Rural Idahoans Can’t Read This—But Oregonians, Washingtonians Can


By Sharon Fisher, 3-10-07

 
 

Some rural Idahoans are still being told that they can’t have access to high-speed, broadband Internet that would give them access to features such as video.

Exactly how many don’t have it who want it is unclear, but it could be up to 10% of the population. While Jim Schmit, President of Idaho Operations for Qwest, told attendees of the Emerging Directions in Economic Development conference in Boise on Friday that “virtually all” Idahoans had such access, about a quarter of the economic development professionals attending indicated that they represented a community that didn’t have it yet, and most of the questions related to how their communities could get the access they’d been told wasn’t available.

Meanwhile, in rural Oregon and Washington, communities are using high-speed Internet access to attract new business and improve public safety.

In Washington, the Legislature passed in 2000 a law that allowed Public Utility Districts to deliver wholesale broadband Internet to retail providers.

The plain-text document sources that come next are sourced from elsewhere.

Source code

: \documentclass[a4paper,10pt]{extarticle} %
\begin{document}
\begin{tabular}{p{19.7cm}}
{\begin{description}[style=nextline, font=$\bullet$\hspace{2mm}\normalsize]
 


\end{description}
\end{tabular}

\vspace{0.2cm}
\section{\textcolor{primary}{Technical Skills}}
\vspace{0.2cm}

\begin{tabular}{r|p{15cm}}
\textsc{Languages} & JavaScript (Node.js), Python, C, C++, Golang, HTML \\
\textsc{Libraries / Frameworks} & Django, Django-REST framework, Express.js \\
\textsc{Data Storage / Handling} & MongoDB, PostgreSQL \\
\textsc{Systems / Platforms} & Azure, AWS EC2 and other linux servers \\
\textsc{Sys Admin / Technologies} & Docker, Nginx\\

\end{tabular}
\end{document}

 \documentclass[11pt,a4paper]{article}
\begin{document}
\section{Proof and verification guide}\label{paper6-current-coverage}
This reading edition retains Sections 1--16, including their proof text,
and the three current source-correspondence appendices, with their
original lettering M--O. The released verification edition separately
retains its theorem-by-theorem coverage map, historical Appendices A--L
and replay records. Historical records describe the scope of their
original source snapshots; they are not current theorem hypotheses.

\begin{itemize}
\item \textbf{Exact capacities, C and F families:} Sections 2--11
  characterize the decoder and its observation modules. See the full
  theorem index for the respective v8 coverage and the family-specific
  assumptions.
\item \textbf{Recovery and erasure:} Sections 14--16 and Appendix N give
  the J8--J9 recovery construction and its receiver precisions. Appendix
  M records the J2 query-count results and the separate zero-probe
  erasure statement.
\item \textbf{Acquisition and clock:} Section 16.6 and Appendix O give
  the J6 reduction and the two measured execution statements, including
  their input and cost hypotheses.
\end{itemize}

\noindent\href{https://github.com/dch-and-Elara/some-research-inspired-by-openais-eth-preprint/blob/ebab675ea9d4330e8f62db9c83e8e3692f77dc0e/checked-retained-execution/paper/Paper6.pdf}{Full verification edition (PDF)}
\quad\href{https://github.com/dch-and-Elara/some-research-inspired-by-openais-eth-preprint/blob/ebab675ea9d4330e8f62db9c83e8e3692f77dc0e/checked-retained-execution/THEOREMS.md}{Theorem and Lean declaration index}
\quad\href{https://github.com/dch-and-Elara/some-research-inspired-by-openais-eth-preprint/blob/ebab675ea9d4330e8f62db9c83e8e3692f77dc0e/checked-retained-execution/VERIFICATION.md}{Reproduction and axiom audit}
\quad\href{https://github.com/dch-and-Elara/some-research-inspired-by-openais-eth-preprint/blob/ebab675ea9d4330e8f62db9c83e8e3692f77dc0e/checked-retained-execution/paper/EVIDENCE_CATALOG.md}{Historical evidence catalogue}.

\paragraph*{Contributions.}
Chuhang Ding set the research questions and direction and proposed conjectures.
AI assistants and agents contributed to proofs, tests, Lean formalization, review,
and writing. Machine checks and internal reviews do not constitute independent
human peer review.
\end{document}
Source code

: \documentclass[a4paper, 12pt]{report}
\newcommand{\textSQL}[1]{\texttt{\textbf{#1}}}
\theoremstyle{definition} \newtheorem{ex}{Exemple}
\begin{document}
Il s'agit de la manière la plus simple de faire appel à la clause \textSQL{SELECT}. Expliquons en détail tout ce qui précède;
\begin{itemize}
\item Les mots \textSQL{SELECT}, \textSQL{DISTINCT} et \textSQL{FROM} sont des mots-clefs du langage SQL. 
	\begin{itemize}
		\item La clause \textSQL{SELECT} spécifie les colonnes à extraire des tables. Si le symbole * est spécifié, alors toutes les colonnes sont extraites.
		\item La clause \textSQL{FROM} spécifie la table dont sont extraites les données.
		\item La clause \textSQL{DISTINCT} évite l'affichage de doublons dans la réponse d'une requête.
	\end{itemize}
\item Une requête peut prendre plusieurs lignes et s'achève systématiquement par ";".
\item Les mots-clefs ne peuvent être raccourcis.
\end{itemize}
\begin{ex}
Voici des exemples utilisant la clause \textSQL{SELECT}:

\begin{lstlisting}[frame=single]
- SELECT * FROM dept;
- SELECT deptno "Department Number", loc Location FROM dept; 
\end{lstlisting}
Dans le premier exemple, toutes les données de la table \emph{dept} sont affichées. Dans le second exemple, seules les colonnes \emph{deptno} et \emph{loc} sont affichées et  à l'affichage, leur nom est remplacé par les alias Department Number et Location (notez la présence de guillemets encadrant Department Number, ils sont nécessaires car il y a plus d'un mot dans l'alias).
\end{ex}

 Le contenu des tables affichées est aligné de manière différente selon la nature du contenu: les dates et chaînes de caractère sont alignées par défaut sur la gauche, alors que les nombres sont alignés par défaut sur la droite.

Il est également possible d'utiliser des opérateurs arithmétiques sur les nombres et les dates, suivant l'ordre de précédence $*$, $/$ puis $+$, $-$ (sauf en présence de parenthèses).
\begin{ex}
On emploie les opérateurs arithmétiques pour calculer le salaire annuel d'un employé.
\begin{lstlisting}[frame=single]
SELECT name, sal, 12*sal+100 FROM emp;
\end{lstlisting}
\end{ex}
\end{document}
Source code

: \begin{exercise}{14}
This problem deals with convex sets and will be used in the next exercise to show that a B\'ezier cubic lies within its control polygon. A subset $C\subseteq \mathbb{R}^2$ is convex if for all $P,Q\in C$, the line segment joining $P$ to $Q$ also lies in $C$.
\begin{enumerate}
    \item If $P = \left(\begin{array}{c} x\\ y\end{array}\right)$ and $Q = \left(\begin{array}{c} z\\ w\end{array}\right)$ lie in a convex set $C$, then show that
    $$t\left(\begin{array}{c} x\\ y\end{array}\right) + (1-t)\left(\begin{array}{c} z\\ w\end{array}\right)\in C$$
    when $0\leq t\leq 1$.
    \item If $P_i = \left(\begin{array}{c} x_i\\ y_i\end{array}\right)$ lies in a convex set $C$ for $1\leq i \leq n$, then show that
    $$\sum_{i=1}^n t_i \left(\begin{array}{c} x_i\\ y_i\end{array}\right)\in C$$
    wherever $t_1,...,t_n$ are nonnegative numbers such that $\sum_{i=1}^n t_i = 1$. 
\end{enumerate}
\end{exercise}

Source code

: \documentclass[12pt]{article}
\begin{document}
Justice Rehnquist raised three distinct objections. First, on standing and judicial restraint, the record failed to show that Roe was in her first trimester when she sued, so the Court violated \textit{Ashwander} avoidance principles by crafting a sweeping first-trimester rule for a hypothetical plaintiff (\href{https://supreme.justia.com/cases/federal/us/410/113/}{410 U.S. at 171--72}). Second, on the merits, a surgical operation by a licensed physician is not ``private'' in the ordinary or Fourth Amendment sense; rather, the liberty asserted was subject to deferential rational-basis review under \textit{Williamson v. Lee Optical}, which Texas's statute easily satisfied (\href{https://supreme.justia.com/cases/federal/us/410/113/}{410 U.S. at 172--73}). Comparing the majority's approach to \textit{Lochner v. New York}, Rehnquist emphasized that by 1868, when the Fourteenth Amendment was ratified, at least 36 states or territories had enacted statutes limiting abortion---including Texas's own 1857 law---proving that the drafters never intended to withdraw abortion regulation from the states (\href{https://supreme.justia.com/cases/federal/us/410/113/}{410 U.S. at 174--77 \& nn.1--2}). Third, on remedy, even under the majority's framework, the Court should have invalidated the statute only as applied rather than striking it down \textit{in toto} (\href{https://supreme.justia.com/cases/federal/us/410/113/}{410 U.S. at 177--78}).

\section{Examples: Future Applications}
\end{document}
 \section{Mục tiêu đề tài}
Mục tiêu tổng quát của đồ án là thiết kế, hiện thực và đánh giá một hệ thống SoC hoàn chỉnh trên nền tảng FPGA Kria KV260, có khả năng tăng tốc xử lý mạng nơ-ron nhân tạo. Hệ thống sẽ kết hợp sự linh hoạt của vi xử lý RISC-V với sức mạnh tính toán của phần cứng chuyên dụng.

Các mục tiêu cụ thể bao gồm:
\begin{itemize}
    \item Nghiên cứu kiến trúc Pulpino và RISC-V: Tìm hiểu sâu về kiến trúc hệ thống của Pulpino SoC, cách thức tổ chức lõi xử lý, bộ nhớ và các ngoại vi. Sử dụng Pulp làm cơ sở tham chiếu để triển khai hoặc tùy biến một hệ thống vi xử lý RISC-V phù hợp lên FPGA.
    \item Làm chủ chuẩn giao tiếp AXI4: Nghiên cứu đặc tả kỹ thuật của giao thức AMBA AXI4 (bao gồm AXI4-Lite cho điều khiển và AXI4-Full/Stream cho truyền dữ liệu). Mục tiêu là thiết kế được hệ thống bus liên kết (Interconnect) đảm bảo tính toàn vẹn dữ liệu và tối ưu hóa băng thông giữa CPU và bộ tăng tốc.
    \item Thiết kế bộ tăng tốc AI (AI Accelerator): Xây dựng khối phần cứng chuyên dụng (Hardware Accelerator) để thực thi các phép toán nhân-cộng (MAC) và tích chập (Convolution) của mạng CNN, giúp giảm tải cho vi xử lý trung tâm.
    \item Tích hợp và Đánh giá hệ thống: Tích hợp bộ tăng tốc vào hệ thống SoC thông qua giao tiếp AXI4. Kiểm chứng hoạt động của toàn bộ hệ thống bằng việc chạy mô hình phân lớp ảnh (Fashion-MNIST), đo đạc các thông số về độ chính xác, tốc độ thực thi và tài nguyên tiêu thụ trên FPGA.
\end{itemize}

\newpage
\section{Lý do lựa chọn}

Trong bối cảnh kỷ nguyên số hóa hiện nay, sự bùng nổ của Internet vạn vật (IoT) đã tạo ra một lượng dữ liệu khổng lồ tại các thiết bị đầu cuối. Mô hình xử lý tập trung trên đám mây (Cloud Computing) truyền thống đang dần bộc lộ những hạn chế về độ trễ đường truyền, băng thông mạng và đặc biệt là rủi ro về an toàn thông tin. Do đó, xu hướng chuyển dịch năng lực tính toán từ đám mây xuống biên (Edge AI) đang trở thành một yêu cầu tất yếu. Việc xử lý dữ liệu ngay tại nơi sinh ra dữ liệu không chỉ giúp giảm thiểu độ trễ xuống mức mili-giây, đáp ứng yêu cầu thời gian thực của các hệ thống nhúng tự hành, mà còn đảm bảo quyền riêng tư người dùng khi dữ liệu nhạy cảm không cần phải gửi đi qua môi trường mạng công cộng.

Grant County, a rural area in the center of the state, invested $40 million in broadband infrastructure, said Thomas Jones, vice president of 180 Connect Inc., a Toronto, Canada, provider of technical support services who spoke at the broadband infrastructure panel.

Between broadband access and the cheap power provided by the Grand Coulee Dam, the area has been able to attract installations from vendors such as Microsoft and Google, Jones said. “None of these are in Idaho, and I think there’s a reason why,” he said.

For example, the Gorge amphitheater—in addition to being supplied with breathtaking views and popular music—also has broadband Internet, and the House of Blues, which owns the facility, has considered using the facility as a backup to its Los Angeles offices in the case of a natural disaster.

In fact, this year the Washington Legislature is considering a pilot program to enable the public utility districts to provide broadband Internet services on a retail basis as well as wholesale.

Similarly, though Tom Pickren of Tropos Networks said during the panel that a technology called WiMAX is not yet available, it is already being used over a 700-mile area in eastern Oregon.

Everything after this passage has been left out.